Arcosanti. Foto: Maggie Flickinger

Da quarant’anni, ogni giorno, Paolo Soleri faceva lezione agli studenti, arrivando a mettere nelle loro mani anche gli strumenti del muratore. Era stato a sua volta allievo del grande maestro americano dell’architettura organica Frank Lloyd Wright, con il quale aveva lavorato alla costruzione di Taliesin West subito dopo la laurea al Politecnico di Torino. Con Wright entrò in grave disaccordo a causa delle teorie del maestro sulla Broadacre City, apoteosi della suburbia orizzontale percorsa dall’automobile. Nonostante la rottura, nell’opera di Soleri è evidente la lezione di Wright sull’anelito alla realizzazione e all’idealizzazione in senso propositivo; ed è inoltre proprio dall’esperienza a Taliesin che l’architetto italiano partì alla ricerca di una propria visione. La trovò prima a Cosanti, primo esperimento della sua furia creativa e poi sede della Fondazione Cosanti (un gioco di parole italiane, cosa + anti, in senso antitetico) nei pressi di Scottsdale, Arizona, dove si stabilì con la moglie Colly nel 1956. Poiché però quel luogo era troppo ridotto per contenere il complesso piano urbano che aveva intenzione di realizzare, fra la fine degli anni Sessanta e i primi anni Settanta acquistò un terreno più vasto dove sarebbe cresciuta Arcosanti. 

“La vita è lo studio dell’improbabile, non della media statistica”. E così è la città. Fondata sulla convinzione che l’esistenza urbana sia “un costrutto di vita privata e pubblica articolate in modo da poter fornire a ogni abitante l’accesso pieno, sia fisico che economico, ad entrambe”, scrive Soleri nel ’69, Arcosanti rappresenta oggi l’eredità di un’idea quanto mai attuale, sopravvissuta al consumismo anche dopo gli anni Ottanta. Nonostante i piani del progettista prevedessero una popolazione finale di circa 5.000 residenti, la comunità non andò mai oltre i 200 abitanti degli anni Settanta, e registra oggi una sessantina di strenui volontari. Già da un paio d’anni Soleri aveva rinunciato alla carica della Fondazione Cosanti, che gestisce il suo sviluppo e ne sostiene le attività; il nuovo presidente è Jeff Stein, ex preside del Boston Architectural College, che lavorò per l’architetto ad Arcosanti negli anni Settanta e Ottanta. Il progetto di realizzare la città ideale non morirà dunque con il suo ideatore, ma verrà perseguito da chi fin dall’inizio, come lui, ci aveva creduto.

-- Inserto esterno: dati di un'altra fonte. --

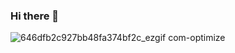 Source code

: ### Hi there 👋

<!--
**hagsir/hagsir** is a ✨ _special_ ✨ repository because its `README.md` (this file) appears on your GitHub profile.

Here are some ideas to get you started:

- 🔭 I’m currently working on ...
- 🌱 I’m currently learning ...
- 👯 I’m looking to collaborate on ...
- 🤔 I’m looking for help with ...
- 💬 Ask me about ...
- 📫 How to reach me: ...
- 😄 Pronouns: ...
- ⚡ Fun fact: ...
-->

![646dfb2c927bb48fa374bf2c_ezgif com-optimize](https://github.com/hagsir/hagsir/assets/83050781/a72c7770-af20-4a77-bed2-c52a271bef04)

Settemila studenti vi hanno lavorato fino ad oggi, contribuendo alla crescita di una cittadina visitata ogni anno da decine di migliaia di persone. Per questo Arcosanti rimane un’utopia realizzata, o magari una concreta possibilità di riscatto attraverso una diversa idea di spazialità, di struttura dei rapporti sociali, di rapporto con risorse e natura. Un’idea tridimensionale di possibile futuro, frutto di un pensiero e di una pratica lunghi più di quarant’anni.